An application that scrapes data from IMDB and adjusts IMDB ratings based on some rules.
Review penalizer: Compare every movie’s number of reviews to the maximum review number from the top20 and penalize each of them based on the following rule: Every 100 000 deviation from the maximum translates to a point deduction of 0.1.
Oscar calculator: increases the IMDb score with: 0.3 points if the film won 1 or 2 Oscars 0.5 points if the film won 3 to 5 Oscars 1 point if the film won 6 to 10 Oscars 1.5 points if the film won more than 10 Oscars.
Python 3.8
BeautifulSoup, datetime, math, numpy, pandas, re, urllib
Scraper, Review_penalizer, Oscar_calculator
Main site: IMDb Top 250 - https://www.imdb.com/chart/top/
Data: top 20 movies /sorted by IMDb rating/
- Title
- IMDb rating
- Number of ratings
- Number of Oscars
- IMDb ranking
get_links: get all links from an html webpage (url), which starts with a selected string (tag) - get all the links from the IMDb Top 250 page, which start with the /title tag
unique_list: reshape a list of lists to a one-dimensional list with unique values
create_soup: creating an html soup from an html site, subsite or subsites - create BeautifulSoup object for every movie's site from the Top 250 list and its 'ratings' subsite
title_scraper: get the title of the movie from a BeautifulSoup object of an IMDB site - access the h1 tag from the site with class: TitleHead
aggregate_rating_scraper: get the aggregate rating of the movie from a BeautifulSoup object of an IMDB site - access the span tag from the site with class: AggregateRating
rating_number_scraper: get the number of ratings of the movie from the BeautifulSoup object of the SUBSITE of an IMDB site, subsite: https://www.imdb.com/title....../ratings - access the div tag from the subsite with class: allText
oscar_number_scraper: get the number of Oscars of the movie from the BeautifulSoup object of the IMDB site - access the div tag from the site with class Awards__List-sc-152rtbv-1 eKsukd and find the next sibling (possible values: Won 1 Oscar, Won N Oscars, Nominated for N Oscars, Won N BAFTA Awards, Awards, Empty)

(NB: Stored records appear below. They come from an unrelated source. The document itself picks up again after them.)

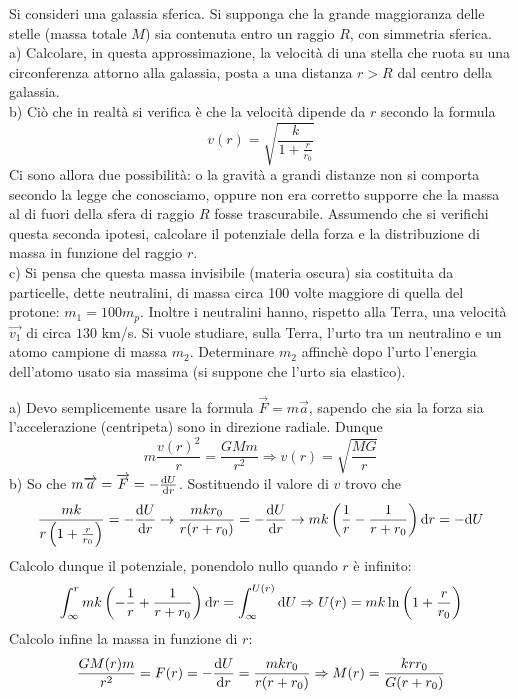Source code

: \documentclass[../main.tex]{subfiles}
\begin{document}

\textex
Si consideri una galassia sferica. Si supponga che la grande maggioranza delle stelle (massa totale $M$) sia contenuta entro un raggio $R$, con simmetria sferica.\\
a) Calcolare, in questa approssimazione, la velocità di una stella che ruota su una circonferenza attorno alla galassia, posta a una distanza $r > R$ dal centro della galassia.\\
b) Ciò che in realtà si verifica è che la velocità dipende da $r$ secondo la formula
$$ v(r) = \sqrt{\frac{k}{1+\frac{r}{r_0}}}$$
Ci sono allora due possibilità: o la gravità a grandi distanze non si comporta secondo la legge che conosciamo, oppure non era corretto supporre che la massa al di fuori della sfera di raggio $R$ fosse trascurabile.
Assumendo che si verifichi questa seconda ipotesi, calcolare il potenziale della forza e la distribuzione di massa in funzione del raggio $r$.\\
c) Si pensa che questa massa invisibile (materia oscura) sia costituita da particelle, dette neutralini, di massa circa 100 volte maggiore di quella del protone: $m_1 = 100 m_p$.
Inoltre i neutralini hanno, rispetto alla Terra, una velocità $\overrightarrow{v_1}$ di circa $130$ km/s.
Si vuole studiare, sulla Terra, l'urto tra un neutralino e un atomo campione di massa $m_2$. Determinare $m_2$ affinchè dopo l'urto l'energia dell'atomo usato sia massima (si suppone che l'urto sia elastico).

\solution
a) Devo semplicemente usare la formula $\overrightarrow F = m\overrightarrow a$, sapendo che sia la forza sia l'accelerazione (centripeta) sono in direzione radiale. Dunque
\begin{equation}
 m\frac{v(r)^2}{r} = \frac{GMm}{r^2} \Rightarrow v(r) = \sqrt{\frac{MG}{r}}
\end{equation}
b) So che $m\overrightarrow a = \overrightarrow F = -\frac{\mathrm{d} U}{\mathrm{d} r}$. Sostituendo il valore di $v$ trovo che
\begin{equation}
  \frac{mk}{r\left ( 1+\frac{r}{r_0}\right )} = -\frac{\mathrm{d} U}{\mathrm{d} r} \rightarrow 
\frac{mkr_0}{r(r+r_0)} = -\frac{\mathrm{d} U}{\mathrm{d} r} \rightarrow mk\left ( \frac{1}{r} - \frac{1}{r+r_0}\right ) \mathrm{d} r = -\mathrm{d} U
\end{equation}
Calcolo dunque il potenziale, ponendolo nullo quando $r$ è infinito:
\begin{equation}
 \int_{\infty}^{r} mk\left ( -\frac{1}{r} + \frac{1}{r+r_0}\right ) \mathrm{d} r = \int_{\infty}^{U(r)} \mathrm{d} U \Rightarrow
 U(r) = mk \ln \left ( 1 + \frac{r}{r_0}\right )
\end{equation}
Calcolo infine la massa in funzione di $r$: 
\begin{equation}
 \frac{GM(r)m}{r^2} = F(r) = -\frac{\mathrm{d} U}{\mathrm{d} r} = \frac{mkr_0}{r(r+r_0)} \Rightarrow 
 M(r) = \frac{krr_0}{G(r+r_0)}
\end{equation}
\end{document}
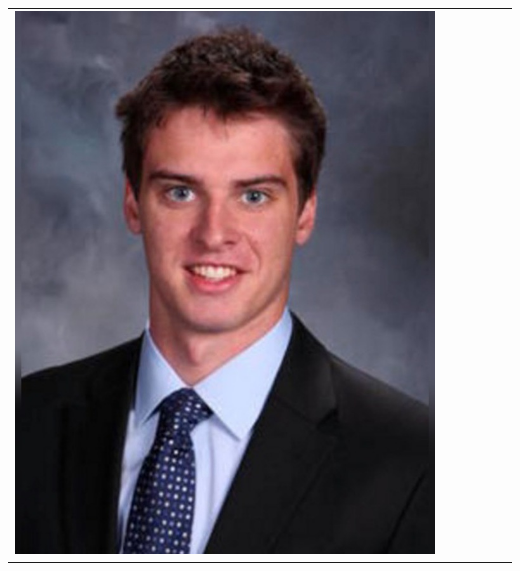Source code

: \documentclass[landscape,a0paper,fontscale=0.292]{baposter}
\begin{document}
\begin{poster}
{\begin{center}
\begin{tabularx}{\linewidth}{X X X X X X}
{\centering \includegraphics[width=0.6\linewidth]{mfe.jpg}}\\ 


\end{tabularx}
\end{center}}
\end{poster}
\end{document}
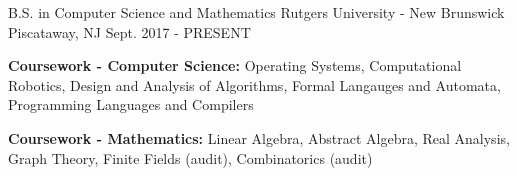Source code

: 


\begin{cventries}


  \cventry
  {B.S. in Computer Science and Mathematics} %
  {Rutgers University - New Brunswick} %
  {Piscataway, NJ} %
  {Sept. 2017 - PRESENT} %
  { %
    \begin{cvitems}
    \item {\textbf{Coursework - Computer Science:} Operating Systems, Computational Robotics, Design and Analysis of Algorithms, Formal Langauges and Automata, Programming Languages and Compilers}
    \item {\textbf{Coursework - Mathematics:} Linear Algebra, Abstract Algebra, Real Analysis, Graph Theory, Finite Fields (audit), Combinatorics (audit)}
    \end{cvitems}
  }


\end{cventries}
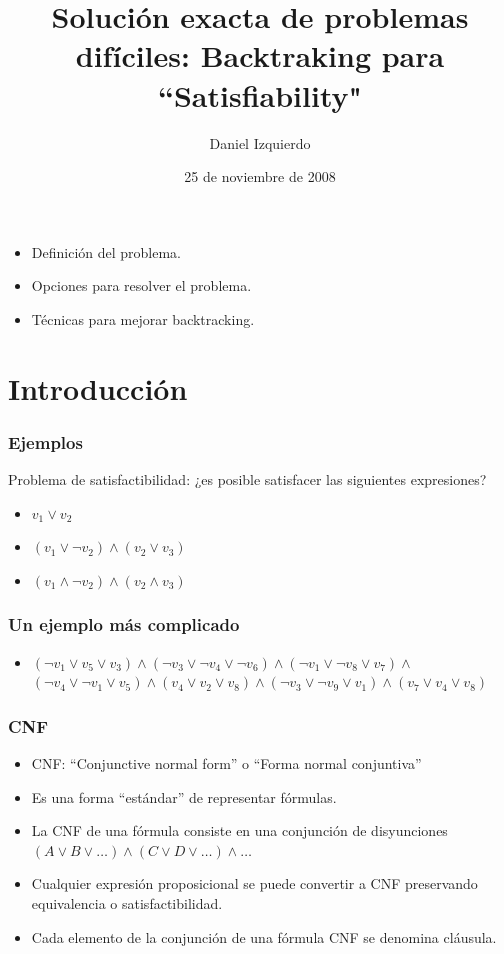 \documentclass{beamer}
\begin{document}
\title{Solución exacta de problemas difíciles: Backtraking para ``Satisfiability"}
\author{Daniel Izquierdo}
\date{25 de noviembre de 2008}

\frame{\titlepage}

\section[Contenido]{}
\frame
{
  \begin{itemize}
  \item Definición del problema.
  \item Opciones para resolver el problema.
  \item Técnicas para mejorar backtracking.
  \end{itemize}
}

\section{Introducción}

\frame
{
  \frametitle{Ejemplos}

  Problema de satisfactibilidad: ¿es posible satisfacer las siguientes expresiones?

  \begin{itemize}
  \item $v_1 \vee v_2$
  \item $(v_1 \vee \neg v_2) \wedge (v_2 \vee v_3)$
  \item $(v_1 \wedge \neg v_2) \wedge (v_2 \wedge v_3)$
  \end{itemize}
}

\frame
{
  \frametitle{Un ejemplo más complicado}

  \begin{itemize}
  \item $(\neg v_{1} \vee v_5 \vee v_3) \wedge (\neg v_{3} \vee \neg v_{4} \vee \neg v_{6}) \wedge (\neg v_{1} \vee \neg v_{8} \vee v_{7}) \wedge$
        $(\neg v_{4} \vee \neg v_{1} \vee v_{5}) \wedge (v_4 \vee v_2 \vee v_8) \wedge (\neg v_3 \vee \neg v_9 \vee v_1) \wedge (v_7 \vee v_4 \vee v_8)$
  \end{itemize}
}

\frame
{
  \frametitle{CNF}

  \begin{itemize}
  \item CNF: ``Conjunctive normal form'' o ``Forma normal conjuntiva''
  \item Es una forma ``estándar'' de representar fórmulas.
  \item La CNF de una fórmula consiste en una conjunción de disyunciones $(A \vee B \vee \ldots) \wedge (C \vee D \vee \ldots) \wedge \ldots$
  \item Cualquier expresión proposicional se puede convertir a CNF preservando
        equivalencia o satisfactibilidad.
  \item Cada elemento de la conjunción de una fórmula CNF se denomina cláusula.
  \end{itemize}
}
\end{document}
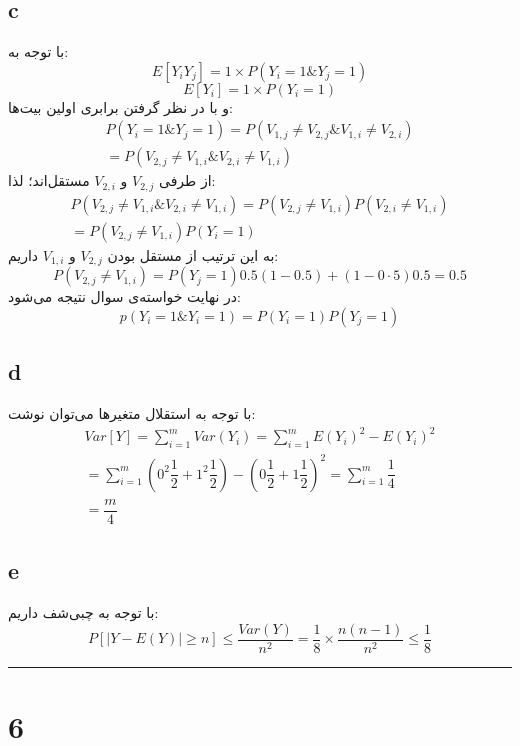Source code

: \documentclass{article}
\begin{document}
\subsection*{c}
با توجه به:
$$E\left[ Y_{i}Y_{j}\right] =1\times P\left( Y_{i}=1\& Y_{j}=1\right)$$
$$E\left[ Y_{i}\right] =1\times P\left( Y_{i}=1\right)$$
و با در نظر گرفتن برابری اولین بیت‌ها:
$$\begin{aligned}P\left( Y_{i}=1\& Y_{j}=1\right) =P\left( V_{1,j}\neq V_{2,j}\& V_{1,i}\neq V_{2,i}\right) \\ =P\left( V_{2,j}\neq V_{1,i}\& V_{2,i}\neq V_{1,i}\right) \end{aligned}$$
از طرفی
$V_{2,j}$
و
$V_{2,i}$
مستقل‌اند؛ لذا:
$$\begin{aligned}P\left( V_{2,j}\neq V_{1,i}\& V_{2,i}\neq V_{1,i}\right) =P\left( V_{2,j}\neq V_{1,i}\right) P\left( V_{2,i}\neq V_{1,i}\right) \\ =P\left( V_{2,j}\neq V_{1,i}\right) P\left( Y_{i}=1\right) \end{aligned}$$
به این ترتیب از مستقل بودن
$V_{2,j}$
و
$V_{1,i}$
داریم:
$$P( V_{2,j}\neq V_{1,i}) = P(Y_j = 1) 0.5\left( 1-0.5\right) +\left( 1-0\cdot 5\right) 0.5=0.5$$
در نهایت خواسته‌ی سوال نتیجه می‌شود:
$$p( Y_{i}=1\& Y_{i}= 1) =P( Y_{i}= 1) P( Y_{j}= 1)$$

\subsection*{d}
با توجه به استقلال متغیرها می‌توان نوشت:
$$\begin{aligned}Var\left[ Y\right] =\sum ^{m}_{i=1}Var\left( Y_{i}\right) =\sum ^{m}_{i=1}E\left( Y_{i}\right) ^{2}-E\left( Y_{i}\right) ^{2}\\ =\sum ^{m}_{i=1}\left( 0^{2}\dfrac{1}{2}+1^{2}\dfrac{1}{2}\right) -\left( 0\dfrac{1}{2}+1\dfrac{1}{2}\right) ^{2}=\sum ^{m}_{i=1}\dfrac{1}{4}\\ =\dfrac{m}{4}\end{aligned}$$

\subsection*{e}
با توجه به چبی‌شف داریم:
$$P[ \left| Y-E\left( Y\right) \right| \geq n] \leq \dfrac{Var\left( Y\right) }{n^{2}}=\dfrac{1}{8}\times \dfrac{n\left( n-1\right) }{n^{2}}\leq \dfrac{1}{8}$$

\rule{\linewidth}{1pt}

\section*{6}
\end{document}
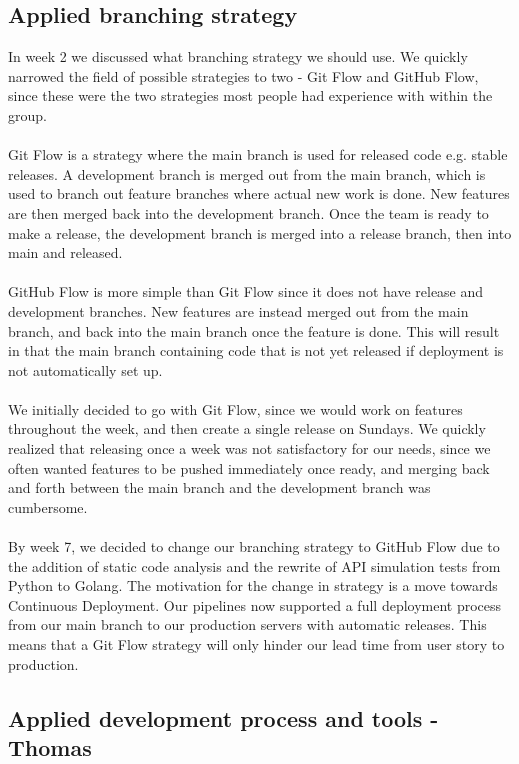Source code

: \subsection{Applied branching strategy}
In week 2 we discussed what branching strategy we should use. We quickly narrowed the field of possible strategies to two - Git Flow and GitHub Flow, since these were the two strategies most people had experience with within the group. 
\\\\
Git Flow is a strategy where the main branch is used for released code e.g. stable releases. A development branch is merged out from the main branch, which is used to branch out feature branches where actual new work is done. New features are then merged back into the development branch. Once the team is ready to make a release, the development branch is merged into a release branch, then into main and released.
\\\\
GitHub Flow is more simple than Git Flow since it does not have release and development branches. New features are instead merged out from the main branch, and back into the main branch once the feature is done. This will result in that the main branch containing code that is not yet released if deployment is not automatically set up.
\\\\
We initially decided to go with Git Flow, since we would work on features throughout the week, and then create a single release on Sundays. We quickly realized that releasing once a week was not satisfactory for our needs, since we often wanted features to be pushed immediately once ready, and merging back and forth between the main branch and the development branch was cumbersome.
\\\\
By week 7, we decided to change our branching strategy to GitHub Flow due to the addition of static code analysis and the rewrite of API simulation tests from Python to Golang. The motivation for the change in strategy is a move towards Continuous Deployment. Our pipelines now supported a full deployment process from our main branch to our production servers with automatic releases. This means that a Git Flow strategy will only hinder our lead time from user story to production.

\subsection{Applied development process and tools - Thomas}
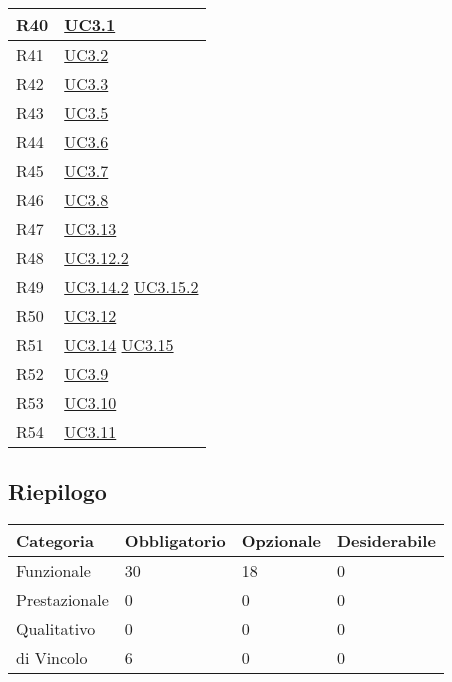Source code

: \begin{longtable}{|P{6cm}|P{6cm}|}
	\hline R40 & \hyperref[UC3.1]{UC3.1} \\
	\hline R41 & \hyperref[UC3.2]{UC3.2} \\
	\hline R42 & \hyperref[UC3.3]{UC3.3} \\
	\hline R43 & \hyperref[UC3.5]{UC3.5} \\
	\hline R44 & \hyperref[UC3.6]{UC3.6} \\
	\hline R45 & \hyperref[UC3.7]{UC3.7} \\
	\hline R46 & \hyperref[UC3.8]{UC3.8} \\
	\hline R47 & \hyperref[UC3.13]{UC3.13} \\
	\hline R48 & \hyperref[UC3.12.2]{UC3.12.2} \\
	\hline R49 & \hyperref[UC3.14.2]{UC3.14.2} \linebreak \hyperref[UC3.15.2]{UC3.15.2} \\
	\hline R50 & \hyperref[UC3.12]{UC3.12} \\
	\hline R51 & \hyperref[UC3.14]{UC3.14} \linebreak \hyperref[UC3.15]{UC3.15} \\
	\hline R52 & \hyperref[UC3.9]{UC3.9} \\
	\hline R53 & \hyperref[UC3.10]{UC3.10} \\
	\hline R54 & \hyperref[UC3.11]{UC3.11} \\	
	\hline
\end{longtable}

\subsection{Riepilogo}

\begin{longtable}{|P{3cm}|P{3cm}|P{3cm}|P{3cm}|}
	\hline \textbf{Categoria} & \textbf{Obbligatorio} & \textbf{Opzionale} & \textbf{Desiderabile} \\
	\hline Funzionale & 30 & 18 & 0 \\
	\hline Prestazionale & 0 & 0 & 0 \\
	\hline Qualitativo & 0 & 0 & 0 \\
	\hline di Vincolo & 6 & 0 & 0 \\
	\hline
\end{longtable}
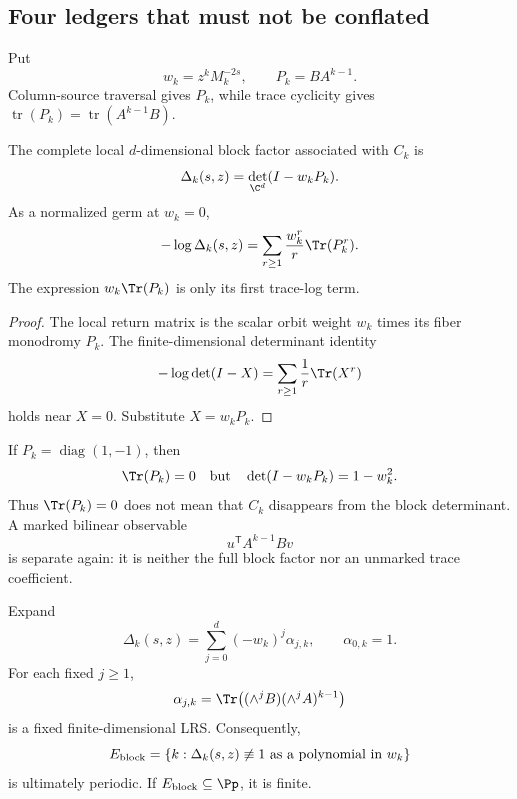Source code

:\subsection{Four ledgers that must not be conflated}

Put
\[
        w_k=z^kM_k^{-2s},
\qquad
        P_k=BA^{k-1}.
\]
Column-source traversal gives \(P_k\), while trace cyclicity gives
\(\operatorname{tr}(P_k)=\operatorname{tr}(A^{k-1}B)\).

\begin{proposition}
\label{prop:blockfactor}
The complete local \(d\)-dimensional block factor associated with \(C_k\) is
\[
        \Delta_k(s,z)
        =\det_{\C^d}(I-w_kP_k).
\]
As a normalized germ at \(w_k=0\),
\[
 -\log\Delta_k(s,z)
 =\sum_{r\ge1}\frac{w_k^r}{r}\Tr(P_k^r).
\]
The expression \(w_k\Tr(P_k)\) is only its first trace-log term.
\end{proposition}

\begin{proof}
The local return matrix is the scalar orbit weight \(w_k\) times its fiber
monodromy \(P_k\).  The finite-dimensional determinant identity
\[
        -\log\det(I-X)
        =\sum_{r\ge1}\frac1r\Tr(X^r)
\]
holds near \(X=0\).  Substitute \(X=w_kP_k\).
\end{proof}

\begin{remark}
\label{rem:tracenotfactor}
If \(P_k=\operatorname{diag}(1,-1)\), then
\[
        \Tr(P_k)=0
\quad\hbox{but}\quad
        \det(I-w_kP_k)=1-w_k^2.
\]
Thus \(\Tr(P_k)=0\) does not mean that \(C_k\) disappears from the block
determinant.  A marked bilinear observable
\[
        u^{\mathsf T}A^{k-1}Bv
\]
is separate again: it is neither the full block factor nor an unmarked
trace coefficient.
\end{remark}

\begin{theorem}
\label{thm:exteriorlrs}
Expand
\[
 \Delta_k(s,z)
 =\sum_{j=0}^d(-w_k)^j\alpha_{j,k},
\qquad
 \alpha_{0,k}=1.
\]
For each fixed \(j\ge1\),
\[
 \alpha_{j,k}
 =\Tr\!\left((\wedge^jB)(\wedge^jA)^{k-1}\right)
\]
is a fixed finite-dimensional LRS.  Consequently,
\[
 E_{\rm block}
 =\{k:\Delta_k(s,z)\not\equiv1
      \text{ as a polynomial in }w_k\}
\]
is ultimately periodic.  If \(E_{\rm block}\subseteq\Pp\), it is finite.
\end{theorem}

get_film_attributes: scrape the 4 attributes (title, aggregate Rating, rating Number, Oscar) for the first n (index_range) films from the link_list list - the top n films in the IMDB chart
scraper: download the link list and the top n film attributes - all the functions above in one function - write out to an Excel file
Compare every movie’s number of reviews to the maximum review number from the top20 and penalize each of them based on the following rule: Every 100 000 deviation from the maximum translates to a point deduction of 0.1 - write out to an Excel file.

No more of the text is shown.